→ **BRIEF**:
Having found the line that contains "Ambient exposure is", please retype only it and every line after it up to the end of the entries, exactly as written.

→ **SUPPLIED RECORDS**:
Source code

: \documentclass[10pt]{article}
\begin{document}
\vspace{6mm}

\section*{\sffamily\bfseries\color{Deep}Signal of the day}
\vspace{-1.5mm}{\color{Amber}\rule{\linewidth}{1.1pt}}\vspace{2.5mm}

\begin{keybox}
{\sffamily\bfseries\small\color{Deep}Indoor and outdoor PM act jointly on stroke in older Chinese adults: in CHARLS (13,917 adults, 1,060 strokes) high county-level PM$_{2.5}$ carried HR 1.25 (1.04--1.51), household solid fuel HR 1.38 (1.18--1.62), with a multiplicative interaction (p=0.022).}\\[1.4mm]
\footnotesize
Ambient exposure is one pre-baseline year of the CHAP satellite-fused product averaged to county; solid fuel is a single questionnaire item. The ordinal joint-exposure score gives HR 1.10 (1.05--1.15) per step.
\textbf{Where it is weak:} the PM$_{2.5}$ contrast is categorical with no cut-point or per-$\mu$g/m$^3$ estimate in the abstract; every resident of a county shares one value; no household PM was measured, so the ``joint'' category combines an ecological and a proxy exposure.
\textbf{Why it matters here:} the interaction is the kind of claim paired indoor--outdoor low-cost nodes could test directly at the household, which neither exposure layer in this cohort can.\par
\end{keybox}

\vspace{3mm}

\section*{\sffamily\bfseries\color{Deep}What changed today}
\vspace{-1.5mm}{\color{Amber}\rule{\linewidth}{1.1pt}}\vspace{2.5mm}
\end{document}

→ **ANSWER BOX**:
Ambient exposure is one pre-baseline year of the CHAP satellite-fused product averaged to county; solid fuel is a single questionnaire item. The ordinal joint-exposure score gives HR 1.10 (1.05--1.15) per step.
\textbf{Where it is weak:} the PM$_{2.5}$ contrast is categorical with no cut-point or per-$\mu$g/m$^3$ estimate in the abstract; every resident of a county shares one value; no household PM was measured, so the ``joint'' category combines an ecological and a proxy exposure.
\textbf{Why it matters here:} the interaction is the kind of claim paired indoor--outdoor low-cost nodes could test directly at the household, which neither exposure layer in this cohort can.\par
\end{keybox}

\vspace{3mm}

\section*{\sffamily\bfseries\color{Deep}What changed today}
\vspace{-1.5mm}{\color{Amber}\rule{\linewidth}{1.1pt}}\vspace{2.5mm}
\end{document}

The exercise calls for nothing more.